TPG reader Jim wrote in with a short but important question about canceling rewards cards and what it means for your credit:

“I just wanted your opinion on whether it is better to keep credit cards open once you have redeemed the rewards, or is it better to cancel them once you feel you won’t use them again?”

There are a few things I always take into account (so to speak) when considering canceling a credit card. Mostly I ask myself, What value am I getting out of this card?

1. Perks: Am I still getting value out of the card perks, like lounge access or free checked bags? For example, I don’t charge much on my Amex Platinum card because there are other cards that give more points per dollar spent, but the perks like lounge access on Delta & American and $200 in airline charges make the card worthwhile. Same goes for my Citi AA cards – I keep one open to get the 10,000 mileage rebates on awards, which more than justifies the $95 annual fee.
2. Points: Am I accruing valuable and flexible points that I can use on multiple alliances? Furthermore, am I earning at good ratios – for example the Sapphire Preferred gives two points per dollar spent on travel and dining and the Amex Premier Rewards gives 3x on airfare and 2x on gas and groceries. See this post on maximizing category spend bonuses.

If a card doesn’t offer me compelling perks or points that outweigh the annual fee, then I will most likely cancel it.

It sounds like you’ve already made your decision on these two counts and want to go ahead and cancel your card.

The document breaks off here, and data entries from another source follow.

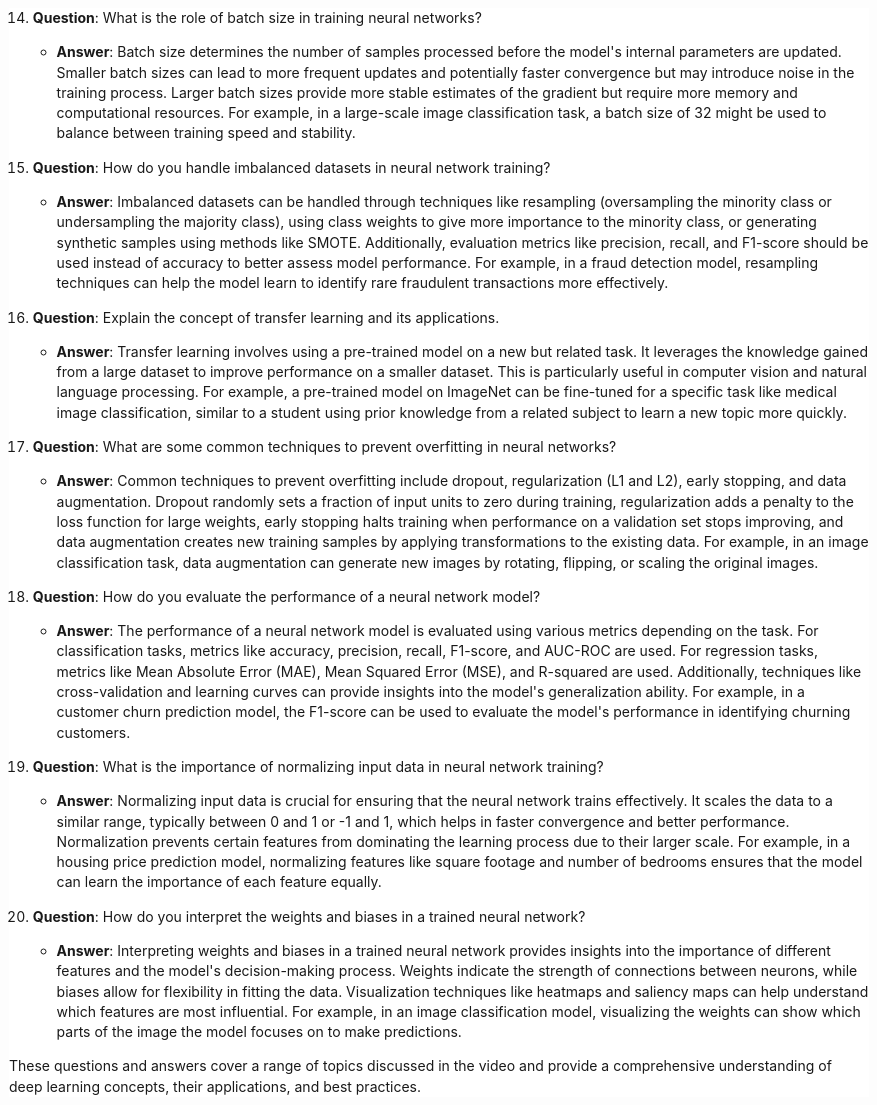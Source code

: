 14. **Question**: What is the role of batch size in training neural networks?
    - **Answer**: Batch size determines the number of samples processed before the model's internal parameters are updated. Smaller batch sizes can lead to more frequent updates and potentially faster convergence but may introduce noise in the training process. Larger batch sizes provide more stable estimates of the gradient but require more memory and computational resources. For example, in a large-scale image classification task, a batch size of 32 might be used to balance between training speed and stability.

15. **Question**: How do you handle imbalanced datasets in neural network training?
    - **Answer**: Imbalanced datasets can be handled through techniques like resampling (oversampling the minority class or undersampling the majority class), using class weights to give more importance to the minority class, or generating synthetic samples using methods like SMOTE. Additionally, evaluation metrics like precision, recall, and F1-score should be used instead of accuracy to better assess model performance. For example, in a fraud detection model, resampling techniques can help the model learn to identify rare fraudulent transactions more effectively.

16. **Question**: Explain the concept of transfer learning and its applications.
    - **Answer**: Transfer learning involves using a pre-trained model on a new but related task. It leverages the knowledge gained from a large dataset to improve performance on a smaller dataset. This is particularly useful in computer vision and natural language processing. For example, a pre-trained model on ImageNet can be fine-tuned for a specific task like medical image classification, similar to a student using prior knowledge from a related subject to learn a new topic more quickly.

17. **Question**: What are some common techniques to prevent overfitting in neural networks?
    - **Answer**: Common techniques to prevent overfitting include dropout, regularization (L1 and L2), early stopping, and data augmentation. Dropout randomly sets a fraction of input units to zero during training, regularization adds a penalty to the loss function for large weights, early stopping halts training when performance on a validation set stops improving, and data augmentation creates new training samples by applying transformations to the existing data. For example, in an image classification task, data augmentation can generate new images by rotating, flipping, or scaling the original images.

18. **Question**: How do you evaluate the performance of a neural network model?
    - **Answer**: The performance of a neural network model is evaluated using various metrics depending on the task. For classification tasks, metrics like accuracy, precision, recall, F1-score, and AUC-ROC are used. For regression tasks, metrics like Mean Absolute Error (MAE), Mean Squared Error (MSE), and R-squared are used. Additionally, techniques like cross-validation and learning curves can provide insights into the model's generalization ability. For example, in a customer churn prediction model, the F1-score can be used to evaluate the model's performance in identifying churning customers.

19. **Question**: What is the importance of normalizing input data in neural network training?
    - **Answer**: Normalizing input data is crucial for ensuring that the neural network trains effectively. It scales the data to a similar range, typically between 0 and 1 or -1 and 1, which helps in faster convergence and better performance. Normalization prevents certain features from dominating the learning process due to their larger scale. For example, in a housing price prediction model, normalizing features like square footage and number of bedrooms ensures that the model can learn the importance of each feature equally.

20. **Question**: How do you interpret the weights and biases in a trained neural network?
    - **Answer**: Interpreting weights and biases in a trained neural network provides insights into the importance of different features and the model's decision-making process. Weights indicate the strength of connections between neurons, while biases allow for flexibility in fitting the data. Visualization techniques like heatmaps and saliency maps can help understand which features are most influential. For example, in an image classification model, visualizing the weights can show which parts of the image the model focuses on to make predictions.

These questions and answers cover a range of topics discussed in the video and provide a comprehensive understanding of deep learning concepts, their applications, and best practices.
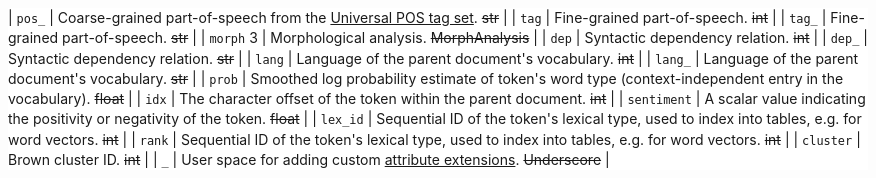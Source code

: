| `pos_`                                       | Coarse-grained part-of-speech from the [Universal POS tag set](https://universaldependencies.org/docs/u/pos/). ~~str~~                                                                                                                                                |
| `tag`                                        | Fine-grained part-of-speech. ~~int~~                                                                                                                                                                                                                                  |
| `tag_`                                       | Fine-grained part-of-speech. ~~str~~                                                                                                                                                                                                                                  |
| `morph` <Tag variant="new">3</Tag>           | Morphological analysis. ~~MorphAnalysis~~                                                                                                                                                                                                                             |
| `dep`                                        | Syntactic dependency relation. ~~int~~                                                                                                                                                                                                                                |
| `dep_`                                       | Syntactic dependency relation. ~~str~~                                                                                                                                                                                                                                |
| `lang`                                       | Language of the parent document's vocabulary. ~~int~~                                                                                                                                                                                                                 |
| `lang_`                                      | Language of the parent document's vocabulary. ~~str~~                                                                                                                                                                                                                 |
| `prob`                                       | Smoothed log probability estimate of token's word type (context-independent entry in the vocabulary). ~~float~~                                                                                                                                                       |
| `idx`                                        | The character offset of the token within the parent document. ~~int~~                                                                                                                                                                                                 |
| `sentiment`                                  | A scalar value indicating the positivity or negativity of the token. ~~float~~                                                                                                                                                                                        |
| `lex_id`                                     | Sequential ID of the token's lexical type, used to index into tables, e.g. for word vectors. ~~int~~                                                                                                                                                                  |
| `rank`                                       | Sequential ID of the token's lexical type, used to index into tables, e.g. for word vectors. ~~int~~                                                                                                                                                                  |
| `cluster`                                    | Brown cluster ID. ~~int~~                                                                                                                                                                                                                                             |
| `_`                                          | User space for adding custom [attribute extensions](/usage/processing-pipelines#custom-components-attributes). ~~Underscore~~                                                                                                                                         |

If you’ve already redeemed the points or miles you earned with it, then at least there’s no chance of those points being taken away and you’re in the clear. In general, you should keep a card open for at least 6 months before closing it, or else the card company may try and clawback the points, though that is rare.

I generally don’t like canceling credit cards because it can lower your credit score. FICO score is based a mix of many different factors, and available credit and average age of accounts are two of them, so if you don’t have a lot of established credit card accounts, it might be a good idea to hang onto a card so your credit score continues to rise.

When you cancel a card, your overall credit line is lowered, potentially also lowering your credit score. There is a workaround here and many banks such as Chase are willing to reallocate credit so you keep your overall credit line–for instance if you had the Chase OnePass Presidential Plus card and the Sapphire Preferred but wanted to cancel the old Presidential Plus card, you could get Chase to move the credit line on the Presidential Plus over to your Sapphire Preferred. American Express also allows consumer credit cardholders to re-allocate their credit lines between cards.

One of the other reasons people often consider canceling credit cards is to avoid hefty annual fees. There are plenty of great travel rewards cards without annual fees, but many travel credit cards do have them, and if you have a few of these cards, those fees can get expensive fast. If you’re trying to avoid them, you can call your bank and let them know you want to cancel, but you’ll keep the card open if they waive the annual fee. Some credit card companies (like Citi) have retention teams that will waive annual fees or give big bonuses to keep you as a cardholder. Chase and Amex are less lenient with waiving annual fees, but it never hurts to ask. If they refuse to waive the annual fee, try to downgrade to a card that has no annual fee. Most card companies will prorate the annual fee when you cancel the card. If you can’t do either of the above options, or just aren’t interested, just close the account. It’s not the end of the world. However, don’t close a ton of accounts in one month because you don’t want red flags to be raised or your FICO score to shift drastically. And as always, be aware of your credit score and make sure that you are always acting in the best interest of keeping it healthy and high since good credit is the key to a great points strategy.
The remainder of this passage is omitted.